Weihnachtliche
Orgelmusik im Hans-Sachs-Haus
Domorganist
Professor Hans Bachem (Köln) spielte ein reines Bach-Programm
"Musik ist ein gewunden Kranz
und gleich ein himmelischer Tanz;
süßiglich jede Stimme singt,
in Freuden zu der andern springt.
An diesem Tanz sich hören lässt,
Choral mit Fugen sind das Best,
jagt eins das andre artig fein,
schwenkt sich und
kümmt bald wieder ein,
und alle Stimmen loben Gott
mit Freud, der die Kunst geben hat."
Diese Verse von Johann
Walter aus seinem "Lob und Preis der himmlischen Kunst Musika" (Wittenberg 1564) hätten als Motto über der Orgelstunde stehen können, die Domorganist Prof. Hans Bachem (Köln) am Nachmittag des zweiten Weihnachtstages im Hans-Sachs-Haus
gab. Es war eine Feierstunde, die so recht dem inneren Menschen galt, die alle Sorgen und Nöte dieser Zeit vergessen ließ und durch die unsterbliche Musik Johann Sebastian Bachs die Pforten zu jenem Reich aufschloß, das uns niemand rauben kann und in dem unserer Seele Schwingen wachsen, die ihr Kraft geben, sich aus Not und Tod in jene Regionen zu erheben, wo ewige Harmonie herrscht.
Prof. Bachem weiß wohl etwas von der Sehnsucht der Menschen unserer Tage nach dieser Ruhe; er schenkte sie ihnen in der Musik. Man konnte sich seinem Spiel, das in der Auswahl nur Bachscher Werke recht weihnachtlich gestimmt war, ganz hingeben und sich von ihm in die Wunderwelt des großen Thomaskantors entführen lassen. Er ist der rechte Führer dorthin, denn er spielt Bach unverfälscht. Er läßt ihm die Strenge des contrapunktischen Satzes, es gibt ihm die Süßigkeit und Milde der weihnachtlichen und pastoral gehaltenen Choralvorspiele, er romantisiert nichts, sondern gibt uns den e c h t e n Bach. Dazu ist die Walcker-Orgel des Hans-Sachs-Hauses ein herrliches Instrument, das mit seinen alten Registern ein stilgerechtes musizieren ermöglicht.
Auf
drei mächtigen Pfeilern ruhte das Programm: der Fantasie und Fuge in C-Moll, der Toccata in D-Moll und der gewaltigen Passacaglia in C -Moll. Wie Prof. Bachem diese Werke spielt , wie er ökonomisch in den Mitteln, in folgerichtiger Steigerung diese gewaltigen Aeßerungen Bachscher Musikarchitektur aufbaut und sie der tongewaltigen Gipfelung zuführt, das ist immer von neuem bewundernswert.
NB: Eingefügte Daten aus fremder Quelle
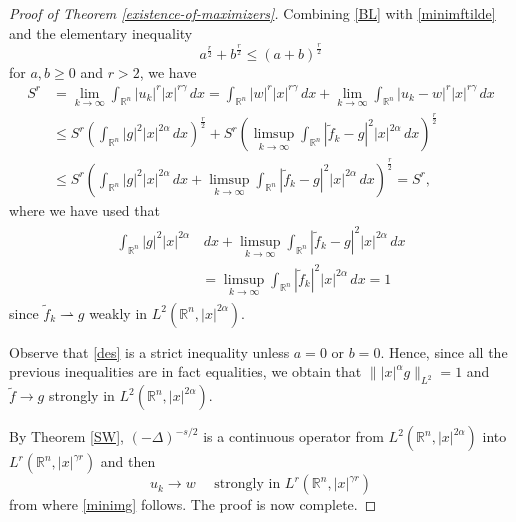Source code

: \documentclass[12pt]{amsart}
\newcommand {\R}{\mathbb{R}}
\begin{document}
\begin{proof}[Proof of Theorem \ref{existence-of-maximizers}]
	
	Combining \eqref{BL} with \eqref{minimftilde} and the elementary inequality 
	\begin{equation} \label{des}
		a^\frac{r}{2}+b^\frac{r}{2} \leq (a+b)^\frac{r}{2}
	\end{equation}
	 for $a,b\geq 0$ and $r>2$, we have
	\begin{align*}
		S^r&=\lim_{k\to\infty} \int_{\R^n} |u_k|^r |x|^{r\gamma}\,dx  =   \int_{\R^n} |w|^r |x|^{r\gamma}\,dx  + \lim_{k\to\infty}  \int_{\R^n} |u_k -w |^r |x|^{r\gamma}\,dx\\
		&\leq S^r\left(  \int_{\R^n} |g|^2 |x|^{2\alpha}\,dx  \right)^\frac{r}{2} + S^r \left( \limsup_{k\to\infty}  \int_{\R^n} |\tilde f_k -g|^2 |x|^{ 2 \alpha } \, dx\right)^\frac{r}{2}\\
		&\leq S^r \left (  \int_{\R^n} |g|^2 |x|^{2 \alpha }\,dx  + \limsup_{k\to\infty}  \int_{\R^n} |\tilde f_k -g|^2 |x|^{2\alpha} \, dx  \right)^\frac{r}{2} =S^r,
	\end{align*}
where we have used that
	\begin{align} \label{ec1}
	\begin{split}
	\int_{\R^n} |g|^2 |x|^{2 \alpha} &\,dx + 
\limsup_{k\to\infty}  \int_{\R^n} |\tilde f_k - g|^2 |x|^{2\alpha } \,dx\\ 
&= \limsup_{k\to\infty} \int_{\R^n} |\tilde f_k|^2 |x|^{2\alpha}  \,dx=1
	\end{split}
	\end{align}
	since $\tilde{f}_{k} \rightharpoonup g$ weakly in $L^2(\R^n, |x|^{ 2\alpha})$.


	Observe that \eqref{des} is a strict inequality unless $a=0$ or $b=0$. Hence, since all the previous inequalities are in fact equalities, we obtain that $\||x|^\alpha g\|_{L^2}=1$ and $\tilde f \to g$ strongly in $L^2(\R^n,|x|^{2\alpha})$.
	
	By Theorem \ref{SW}, $(-\Delta)^{-s/2}$ is a continuous operator from $L^2(\R^n,|x|^{2\alpha})$ into $L^r(\R^n,|x|^{\gamma r})$ and then
	$$
		u_k \to w \quad \mbox{ strongly in } L^r(\R^n, |x|^{\gamma r})
	$$
	from where \eqref{minimg} follows. The proof is now complete.
	

\end{proof}





 
\end{document}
Namentlich die Passacaglia mit den ehernen Themaschritten im Pedal - zwischendurch erklingen sie auch einmal im Manual - ist von imponierender Wucht. Man spürt, daß hier ein
Berufener am Werke ist, der im Geiste Bachs seine gewaltigen Tonschöpfungen nachschafft. Bescheiden tritt er selbst dabei hinter dem Werk ganz zurück, er stellt sich nicht selbst mit irgendwelchen Effekthaschereien in den Vordergrund, sondern ist nur demütiger Diener am Werke des Größten. Das macht uns sein Spiel so sympathisch und nicht zuletzt darum wohl hinterläßt er einen so tiefen Eindruck.
Um die drei Eckpfeiler des Programms rankten sich wie schöne Blumengebinde
Choralvorspiele und andere Orgelstücke kleineren Formats. Die - auch das war ein feiner Zug - in ihren Tonarten sich in verwandschaftlicher Nähe der Hauptwerke hielten. Da war nach dem einleitenden Choralvorspiel "Ich ruf zu dir, Herr Jesus Christ" ein Adagio in F-Dur, das ganz auf zwei gegensätzlich gefärbte Manualstimmen gestellt, weihevoll klingt. Ein Trio in D-Moll, ganz mit alten Registern gespielt, war voll zarter, weihnachtlicher Stimmung: fein wurde von der ruhig gehenden Bewegung der Begleitstimmen der Choral "Meine Seele erhebt den Herrn" als cantus firmus abgehoben. Mit am schönsten aber war wohl für viele das Pastorale über die alte Weihnachtsmelodie "In dulci jubilo", der Prof. Bachem mit seiner, geschmackvoller Registrierkunst besonders feine Reize gab.
Prof. Bachems hohe Kunst - er spielte zudem die ganze Vortragsfolge auswendig - fand unter den erfreulich zahlreich erschienenen Zuhörern aufgeschlossene Herzen und dankbare Hörer.